• **REQUIRED ACTION**
If a line in the records below contains the word "which", return that line.
═════ INPUT MATERIAL ═════
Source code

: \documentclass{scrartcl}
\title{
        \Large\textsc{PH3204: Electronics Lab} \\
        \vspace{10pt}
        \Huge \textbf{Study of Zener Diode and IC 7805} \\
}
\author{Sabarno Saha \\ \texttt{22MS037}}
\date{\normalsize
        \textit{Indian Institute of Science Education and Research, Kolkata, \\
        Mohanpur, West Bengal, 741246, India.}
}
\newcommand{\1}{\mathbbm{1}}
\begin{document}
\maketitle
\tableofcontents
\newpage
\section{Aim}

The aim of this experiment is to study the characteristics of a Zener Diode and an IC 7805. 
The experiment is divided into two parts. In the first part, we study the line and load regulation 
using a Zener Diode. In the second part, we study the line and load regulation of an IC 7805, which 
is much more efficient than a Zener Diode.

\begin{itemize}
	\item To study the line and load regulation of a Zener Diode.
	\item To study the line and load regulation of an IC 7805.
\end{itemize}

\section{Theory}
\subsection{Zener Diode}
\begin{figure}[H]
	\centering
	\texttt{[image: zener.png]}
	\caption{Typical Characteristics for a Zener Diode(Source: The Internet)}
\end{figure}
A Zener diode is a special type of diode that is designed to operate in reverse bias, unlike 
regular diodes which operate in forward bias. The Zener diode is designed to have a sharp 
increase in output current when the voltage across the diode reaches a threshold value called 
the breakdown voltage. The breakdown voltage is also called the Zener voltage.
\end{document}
═════
• **RESULT FOR THIS EXERCISE**
using a Zener Diode. In the second part, we study the line and load regulation of an IC 7805, which 
regular diodes which operate in forward bias. The Zener diode is designed to have a sharp 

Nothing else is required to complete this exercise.